Highly autonomous vehicles rely on a wide array of data when triggering the systems that apply the throttle, hit the brakes, or track highway curves.
Where truck drivers at the wheels of traditional trucks rely on their senses, it’s the autonomous vehicle’s technology that reads surroundings using tools like cameras, radar, and the bouncing lasers of LiDAR. The radar waves track the space between the truck and surrounding vehicles, while LiDAR creates an exacting 3D map of the environment. Cameras monitor lane markings and shapes.
Artificial intelligence (AI) pulls it all together, processes the information, and decides exactly how to respond.
AI ‘superpowers’ in trucking
While many AI-related discussions in the trucking industry focus on autonomous vehicles, the technology has already made inroads into other industry applications. And it’s giving the guard at the yard gate, office employees, and terminal managers a futuristic makeover in the process.
Data-driven decisions are helping safety managers reduce accidents by identifying risky driving behavior and highlighting positive actions. Efficient dispatch systems, meanwhile, optimize routes and improve earnings while also getting drivers home more frequently to boost retention.
Artificial intelligence doesn’t replace humans or take away jobs, says Jessica Kim, head of marketing for Pitstop, which provides predictive fleet maintenance software. “AI provides people with superpowers to make them efficient.”
Traditionally, a driver must check in with the guard at a gate when making a delivery or picking up freight.
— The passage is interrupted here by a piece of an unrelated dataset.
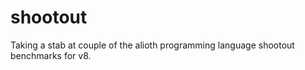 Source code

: shootout
========

Taking a stab at couple of the alioth programming language shootout benchmarks for v8.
Or they may have to go into a shipping office where an employee processes paperwork and directs them to a loading bay.
Patrice Boies, Nuvoola AI’s vice-president, business development and partnerships, says tasks like these can be done cheaper, quicker and more accurately with support from AI-based decisions.
Rather than relying on human eyes, cameras and software can identify vertical or horizontal characters, plate numbers, trailer serial numbers, and names and numbers on equipment, while software organizes all this into logs.
Smart kiosks
The business is undergoing trials with a smart kiosk that uses this to process visitors, recognizing biometrics and voices, and processing documents. Its ‘natural language understanding’ even translates languages in real time.
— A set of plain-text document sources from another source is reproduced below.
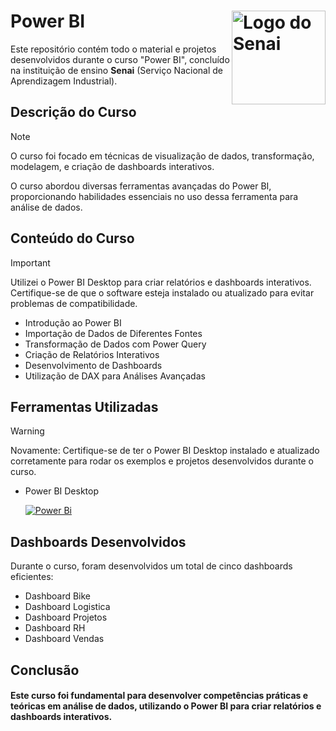 # Power BI <a href="https://sp.senai.br" target="_blank"><img src="https://upload.wikimedia.org/wikipedia/commons/thumb/8/8c/SENAI_S%C3%A3o_Paulo_logo.png/1200px-SENAI_S%C3%A3o_Paulo_logo.png" alt="Logo do Senai" width="150" align="right"/></a>

Este repositório contém todo o material e projetos desenvolvidos durante o curso "Power BI", concluído na instituição de ensino **Senai** (Serviço Nacional de Aprendizagem Industrial).

## Descrição do Curso

> [!NOTE]
> O curso foi focado em técnicas de visualização de dados, transformação, modelagem, e criação de dashboards interativos.

O curso abordou diversas ferramentas avançadas do Power BI, proporcionando habilidades essenciais no uso dessa ferramenta para análise de dados.

## Conteúdo do Curso

> [!IMPORTANT]
> Utilizei o Power BI Desktop para criar relatórios e dashboards interativos. Certifique-se de que o software esteja instalado ou atualizado para evitar problemas de compatibilidade.

- Introdução ao Power BI
- Importação de Dados de Diferentes Fontes
- Transformação de Dados com Power Query
- Criação de Relatórios Interativos
- Desenvolvimento de Dashboards
- Utilização de DAX para Análises Avançadas

## Ferramentas Utilizadas

> [!WARNING]
> Novamente: Certifique-se de ter o Power BI Desktop instalado e atualizado corretamente para rodar os exemplos e projetos desenvolvidos durante o curso.

- Power BI Desktop
  
  [![Power Bi](https://img.shields.io/badge/power_bi-F2C811?style=for-the-badge&logo=powerbi&logoColor=black)](https://powerbi.microsoft.com/)

## Dashboards Desenvolvidos

Durante o curso, foram desenvolvidos um total de cinco dashboards eficientes:

- Dashboard Bike
- Dashboard Logistica
- Dashboard Projetos
- Dashboard RH
- Dashboard Vendas

## Conclusão

#### Este curso foi fundamental para desenvolver competências práticas e teóricas em análise de dados, utilizando o Power BI para criar relatórios e dashboards interativos.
Will employees at the guard shack or shipping office become redundant? “We aim to streamline efficiency and productivity, not necessarily replace the human,” Boies says.
But the kiosk delivers a return on investments, he says. The average salary of a guard or employee might be about $25 an hour, growing to about $40 an hour once benefits are added. “Operating the kiosk would be as low as $1 or $2 an hour depending on whether the contract is for 24, 36 or 48 months,” he says.
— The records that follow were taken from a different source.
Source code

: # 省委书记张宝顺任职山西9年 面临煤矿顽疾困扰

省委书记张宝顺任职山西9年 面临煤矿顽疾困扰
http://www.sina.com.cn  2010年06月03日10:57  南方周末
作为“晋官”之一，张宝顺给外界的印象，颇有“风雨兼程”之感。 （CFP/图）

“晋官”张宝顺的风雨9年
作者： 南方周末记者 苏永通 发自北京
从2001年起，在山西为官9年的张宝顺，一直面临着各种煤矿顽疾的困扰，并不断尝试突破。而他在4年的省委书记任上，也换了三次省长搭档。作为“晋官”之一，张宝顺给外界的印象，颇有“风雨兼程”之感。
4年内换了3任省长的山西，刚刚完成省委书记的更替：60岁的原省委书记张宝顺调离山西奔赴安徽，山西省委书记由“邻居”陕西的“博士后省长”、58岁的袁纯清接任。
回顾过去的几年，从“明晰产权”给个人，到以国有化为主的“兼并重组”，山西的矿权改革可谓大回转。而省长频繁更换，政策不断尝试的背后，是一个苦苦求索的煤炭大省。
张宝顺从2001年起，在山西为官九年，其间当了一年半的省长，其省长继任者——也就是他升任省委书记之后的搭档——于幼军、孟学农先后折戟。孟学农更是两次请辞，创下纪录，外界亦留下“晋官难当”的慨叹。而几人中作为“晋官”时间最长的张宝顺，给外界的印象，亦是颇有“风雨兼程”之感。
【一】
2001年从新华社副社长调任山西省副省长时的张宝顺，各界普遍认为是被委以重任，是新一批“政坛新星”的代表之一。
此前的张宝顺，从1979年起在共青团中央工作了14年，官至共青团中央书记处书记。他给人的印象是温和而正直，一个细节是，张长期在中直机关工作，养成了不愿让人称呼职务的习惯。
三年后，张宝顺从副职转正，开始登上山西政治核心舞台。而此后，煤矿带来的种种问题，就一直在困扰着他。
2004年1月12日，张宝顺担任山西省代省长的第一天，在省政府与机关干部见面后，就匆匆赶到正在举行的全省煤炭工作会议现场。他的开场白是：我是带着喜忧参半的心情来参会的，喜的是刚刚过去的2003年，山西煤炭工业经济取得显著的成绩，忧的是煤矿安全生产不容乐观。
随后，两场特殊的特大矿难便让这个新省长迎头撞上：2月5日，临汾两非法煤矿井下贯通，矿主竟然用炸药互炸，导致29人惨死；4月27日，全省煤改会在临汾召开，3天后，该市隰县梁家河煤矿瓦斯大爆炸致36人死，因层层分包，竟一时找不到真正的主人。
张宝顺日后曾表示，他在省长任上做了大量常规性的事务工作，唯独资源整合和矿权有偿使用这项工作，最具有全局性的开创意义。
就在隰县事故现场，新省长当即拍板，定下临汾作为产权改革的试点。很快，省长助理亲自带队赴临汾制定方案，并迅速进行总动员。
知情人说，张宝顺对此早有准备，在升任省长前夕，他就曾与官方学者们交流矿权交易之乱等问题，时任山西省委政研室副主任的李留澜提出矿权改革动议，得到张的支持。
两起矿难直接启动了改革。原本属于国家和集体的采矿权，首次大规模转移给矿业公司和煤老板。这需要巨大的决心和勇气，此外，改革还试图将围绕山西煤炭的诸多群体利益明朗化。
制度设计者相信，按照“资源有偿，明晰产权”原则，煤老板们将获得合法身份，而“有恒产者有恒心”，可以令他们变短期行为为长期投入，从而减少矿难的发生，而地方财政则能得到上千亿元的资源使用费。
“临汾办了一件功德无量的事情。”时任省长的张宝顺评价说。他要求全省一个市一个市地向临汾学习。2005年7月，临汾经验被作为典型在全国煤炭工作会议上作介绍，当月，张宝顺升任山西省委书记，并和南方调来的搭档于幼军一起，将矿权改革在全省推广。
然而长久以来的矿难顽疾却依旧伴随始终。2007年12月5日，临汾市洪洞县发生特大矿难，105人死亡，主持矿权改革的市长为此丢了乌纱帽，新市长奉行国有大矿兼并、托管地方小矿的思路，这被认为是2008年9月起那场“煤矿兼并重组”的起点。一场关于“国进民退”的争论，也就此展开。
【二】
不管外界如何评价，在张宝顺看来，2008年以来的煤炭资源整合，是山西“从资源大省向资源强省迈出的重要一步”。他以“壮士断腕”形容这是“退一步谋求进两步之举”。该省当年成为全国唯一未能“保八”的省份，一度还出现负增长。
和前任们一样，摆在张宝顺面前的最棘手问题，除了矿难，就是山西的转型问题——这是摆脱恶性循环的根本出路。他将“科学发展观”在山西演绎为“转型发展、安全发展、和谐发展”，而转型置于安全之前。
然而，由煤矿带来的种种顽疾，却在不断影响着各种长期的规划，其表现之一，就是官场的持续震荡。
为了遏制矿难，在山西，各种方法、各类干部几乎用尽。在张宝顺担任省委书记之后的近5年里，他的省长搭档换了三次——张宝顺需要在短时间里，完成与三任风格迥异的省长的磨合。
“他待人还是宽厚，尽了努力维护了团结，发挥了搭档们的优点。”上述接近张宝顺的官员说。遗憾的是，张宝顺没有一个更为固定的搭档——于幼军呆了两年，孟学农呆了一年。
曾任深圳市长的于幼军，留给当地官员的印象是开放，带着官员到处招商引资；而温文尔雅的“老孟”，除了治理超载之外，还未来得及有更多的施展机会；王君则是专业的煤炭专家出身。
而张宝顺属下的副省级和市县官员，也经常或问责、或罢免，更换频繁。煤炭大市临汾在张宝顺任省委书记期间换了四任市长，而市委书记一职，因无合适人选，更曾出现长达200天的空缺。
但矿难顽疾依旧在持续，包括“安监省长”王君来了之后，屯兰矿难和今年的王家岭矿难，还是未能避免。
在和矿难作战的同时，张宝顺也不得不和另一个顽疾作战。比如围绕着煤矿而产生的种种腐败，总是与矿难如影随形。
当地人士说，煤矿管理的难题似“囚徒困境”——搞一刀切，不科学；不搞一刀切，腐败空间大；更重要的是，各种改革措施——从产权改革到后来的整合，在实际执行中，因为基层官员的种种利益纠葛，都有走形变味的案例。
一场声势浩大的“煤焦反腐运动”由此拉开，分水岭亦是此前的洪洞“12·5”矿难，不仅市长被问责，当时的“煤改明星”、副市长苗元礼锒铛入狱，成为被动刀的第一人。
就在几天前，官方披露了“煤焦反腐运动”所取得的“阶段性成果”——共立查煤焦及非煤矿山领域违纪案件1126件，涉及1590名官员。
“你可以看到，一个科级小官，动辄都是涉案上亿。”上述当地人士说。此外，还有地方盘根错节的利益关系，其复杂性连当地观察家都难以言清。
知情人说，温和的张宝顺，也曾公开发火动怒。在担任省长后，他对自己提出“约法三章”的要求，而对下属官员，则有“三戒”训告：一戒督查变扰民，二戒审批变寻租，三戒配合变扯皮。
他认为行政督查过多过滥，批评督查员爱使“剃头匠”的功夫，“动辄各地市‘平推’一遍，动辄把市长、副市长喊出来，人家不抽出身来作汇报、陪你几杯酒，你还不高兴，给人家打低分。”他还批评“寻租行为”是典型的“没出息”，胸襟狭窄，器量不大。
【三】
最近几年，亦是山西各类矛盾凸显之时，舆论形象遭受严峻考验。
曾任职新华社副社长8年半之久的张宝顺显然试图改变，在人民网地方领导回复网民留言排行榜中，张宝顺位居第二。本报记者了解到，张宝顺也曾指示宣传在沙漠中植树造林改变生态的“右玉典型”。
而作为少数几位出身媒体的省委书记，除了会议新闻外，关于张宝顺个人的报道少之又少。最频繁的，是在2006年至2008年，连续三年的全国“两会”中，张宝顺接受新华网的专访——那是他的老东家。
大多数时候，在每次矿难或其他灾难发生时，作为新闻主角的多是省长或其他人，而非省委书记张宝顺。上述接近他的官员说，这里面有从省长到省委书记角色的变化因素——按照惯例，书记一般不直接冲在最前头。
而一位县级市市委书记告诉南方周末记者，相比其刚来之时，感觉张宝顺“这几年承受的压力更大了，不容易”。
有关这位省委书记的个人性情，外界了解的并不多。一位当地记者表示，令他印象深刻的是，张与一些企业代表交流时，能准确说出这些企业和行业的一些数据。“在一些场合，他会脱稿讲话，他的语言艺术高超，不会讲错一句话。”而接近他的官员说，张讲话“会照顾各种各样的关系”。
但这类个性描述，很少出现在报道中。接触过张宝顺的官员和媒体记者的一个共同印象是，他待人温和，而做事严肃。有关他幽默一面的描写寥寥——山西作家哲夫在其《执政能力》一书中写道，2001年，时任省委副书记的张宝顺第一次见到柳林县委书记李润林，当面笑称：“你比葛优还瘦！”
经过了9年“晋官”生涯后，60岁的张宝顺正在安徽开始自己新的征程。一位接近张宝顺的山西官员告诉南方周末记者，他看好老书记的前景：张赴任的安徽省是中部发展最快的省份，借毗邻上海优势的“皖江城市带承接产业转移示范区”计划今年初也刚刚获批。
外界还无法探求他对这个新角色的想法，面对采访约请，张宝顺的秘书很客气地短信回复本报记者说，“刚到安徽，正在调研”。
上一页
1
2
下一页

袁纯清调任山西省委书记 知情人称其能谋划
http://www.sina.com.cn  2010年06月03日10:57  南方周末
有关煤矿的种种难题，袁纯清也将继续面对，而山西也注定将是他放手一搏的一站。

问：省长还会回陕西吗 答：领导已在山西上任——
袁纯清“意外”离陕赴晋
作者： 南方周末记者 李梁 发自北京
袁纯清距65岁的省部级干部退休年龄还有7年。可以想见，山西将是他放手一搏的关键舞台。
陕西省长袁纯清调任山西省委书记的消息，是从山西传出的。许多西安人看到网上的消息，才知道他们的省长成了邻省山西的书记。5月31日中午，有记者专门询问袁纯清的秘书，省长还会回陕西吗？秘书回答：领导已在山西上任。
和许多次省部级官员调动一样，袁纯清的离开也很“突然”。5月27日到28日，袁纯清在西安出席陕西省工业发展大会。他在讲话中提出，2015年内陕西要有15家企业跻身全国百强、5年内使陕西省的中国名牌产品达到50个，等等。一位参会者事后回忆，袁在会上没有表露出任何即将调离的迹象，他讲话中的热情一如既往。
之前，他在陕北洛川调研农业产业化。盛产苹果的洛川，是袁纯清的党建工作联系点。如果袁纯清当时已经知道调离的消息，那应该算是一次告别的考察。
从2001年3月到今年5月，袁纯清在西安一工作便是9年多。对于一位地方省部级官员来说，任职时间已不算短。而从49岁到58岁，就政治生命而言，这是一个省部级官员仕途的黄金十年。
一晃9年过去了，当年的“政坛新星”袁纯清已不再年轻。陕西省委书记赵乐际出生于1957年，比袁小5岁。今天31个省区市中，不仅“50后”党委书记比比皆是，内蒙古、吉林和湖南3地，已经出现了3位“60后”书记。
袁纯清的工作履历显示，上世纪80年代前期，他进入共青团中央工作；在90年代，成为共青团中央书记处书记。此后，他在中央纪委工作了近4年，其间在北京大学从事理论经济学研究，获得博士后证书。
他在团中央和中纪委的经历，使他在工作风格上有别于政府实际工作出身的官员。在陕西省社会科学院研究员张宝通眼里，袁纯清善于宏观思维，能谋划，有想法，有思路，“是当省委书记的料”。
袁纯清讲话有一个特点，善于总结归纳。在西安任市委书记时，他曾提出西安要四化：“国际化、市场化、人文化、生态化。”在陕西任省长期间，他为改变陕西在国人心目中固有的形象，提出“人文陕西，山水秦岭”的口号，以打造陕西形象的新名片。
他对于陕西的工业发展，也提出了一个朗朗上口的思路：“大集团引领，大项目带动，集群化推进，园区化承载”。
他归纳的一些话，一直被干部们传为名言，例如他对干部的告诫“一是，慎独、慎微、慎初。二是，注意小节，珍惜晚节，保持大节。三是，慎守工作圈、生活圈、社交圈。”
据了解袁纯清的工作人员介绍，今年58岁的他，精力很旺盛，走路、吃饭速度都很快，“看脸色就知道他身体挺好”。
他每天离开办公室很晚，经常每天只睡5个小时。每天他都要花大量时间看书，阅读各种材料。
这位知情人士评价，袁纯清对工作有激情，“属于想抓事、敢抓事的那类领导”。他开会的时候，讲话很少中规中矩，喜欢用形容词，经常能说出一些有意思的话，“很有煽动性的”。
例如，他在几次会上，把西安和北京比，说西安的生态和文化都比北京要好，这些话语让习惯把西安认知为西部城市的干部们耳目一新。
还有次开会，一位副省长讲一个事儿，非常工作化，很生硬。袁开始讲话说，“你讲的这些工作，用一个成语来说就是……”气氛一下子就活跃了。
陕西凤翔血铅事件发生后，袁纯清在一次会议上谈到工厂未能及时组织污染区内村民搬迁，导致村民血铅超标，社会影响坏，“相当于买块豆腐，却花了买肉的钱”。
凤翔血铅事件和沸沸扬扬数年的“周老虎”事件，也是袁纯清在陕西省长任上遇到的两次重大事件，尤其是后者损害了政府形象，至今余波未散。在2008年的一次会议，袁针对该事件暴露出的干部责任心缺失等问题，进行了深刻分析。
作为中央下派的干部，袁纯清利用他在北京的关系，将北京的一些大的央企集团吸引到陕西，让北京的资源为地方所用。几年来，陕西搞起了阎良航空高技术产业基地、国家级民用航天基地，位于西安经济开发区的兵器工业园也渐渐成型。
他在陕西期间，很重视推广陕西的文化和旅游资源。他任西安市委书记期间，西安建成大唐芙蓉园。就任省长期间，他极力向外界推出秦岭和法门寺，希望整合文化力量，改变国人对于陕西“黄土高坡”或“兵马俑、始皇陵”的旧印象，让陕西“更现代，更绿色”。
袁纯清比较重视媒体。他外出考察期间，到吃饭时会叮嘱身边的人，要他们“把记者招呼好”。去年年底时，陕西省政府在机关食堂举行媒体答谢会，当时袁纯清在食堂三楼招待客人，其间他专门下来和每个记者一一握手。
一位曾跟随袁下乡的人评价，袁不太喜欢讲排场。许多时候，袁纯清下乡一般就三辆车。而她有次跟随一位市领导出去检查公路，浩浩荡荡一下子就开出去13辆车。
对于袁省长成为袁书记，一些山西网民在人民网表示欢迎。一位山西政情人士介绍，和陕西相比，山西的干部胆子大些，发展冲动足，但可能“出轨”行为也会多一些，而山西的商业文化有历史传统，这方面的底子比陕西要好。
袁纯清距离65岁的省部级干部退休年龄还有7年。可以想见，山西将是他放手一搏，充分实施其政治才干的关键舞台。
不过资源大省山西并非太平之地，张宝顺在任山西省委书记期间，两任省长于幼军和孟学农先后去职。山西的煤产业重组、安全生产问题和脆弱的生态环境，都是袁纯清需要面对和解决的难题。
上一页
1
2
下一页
The guard could then be free to support security and conduct walkarounds at a facility, he adds.
Such systems can even take a closer look at the freight a truck hauls. Nuvoola data scientists, for example, are looking at ways to weigh loads of logs, measure the space between them, and check their rings to reveal age and product density.
“There is no limit to technology,” Boies says.
Predictive maintenance
Pitstop uses predictive maintenance to help managers decide which vehicles to corral into service bays. Vedant Khattar, Pitstop’s chief technology officer, says the first data source is raw, including telematics, fault codes, battery and cranking voltage, and oil temperature. “It comes from any sensor that we can access,” he says.
Service history or in-field data adds things like maintenance the mechanic performed, and which parts were replaced. Driver vehicle inspection data is then compared to sensor readings.
“[We] have built algorithms on engines, brakes, batteries, and prioritized fault codes,” Khattar says.
Smart maintenance schedules can then offer alerts alongside actionable and understandable reports. “Pitstop is the bridge point to not only pull in data from equipment manufacturers and technical service partners, but to translate it into something that the end user can understand and react to,” Kim says.
Ultimately, the true power of AI emerges when the data comes together to predict a need.
For example, using geo-tagged data, information like weather, traffic and even forest fires could let shippers and receivers know why a driver is delayed.
Human employees make decisions using similar information, but it takes time.
Focusing decisions
Fleet managers looking at raw data might also make usage-based decisions, such as performing an oil change after ‘x’ number of miles. Those who have telematics systems can lean on automated triggers to notify them when a vehicle completes a certain number of miles or hours. But AI adds extra data to decide exactly which vehicles require a focus.
Pitstop software, for example, marks alerts as critical, major or minor. A critical alert means the vehicle must go in for maintenance as soon as possible, major means it can wait for scheduled preventative maintenance (PM) if it is due within a month, and minor can wait until the next PM.
The more data such systems collect, the more accurate the decisions become.
“You have to get access to data to train models,” Khattar says. “We expect an accuracy percentile of 95% after six months and the AI flywheel is constantly improving with feedback.”
Pitstop’s Kim stresses people will still need to be involved, however.
“We are your analysts,” she says. “AI is only as powerful as the people that utilize it to act on what it is providing.”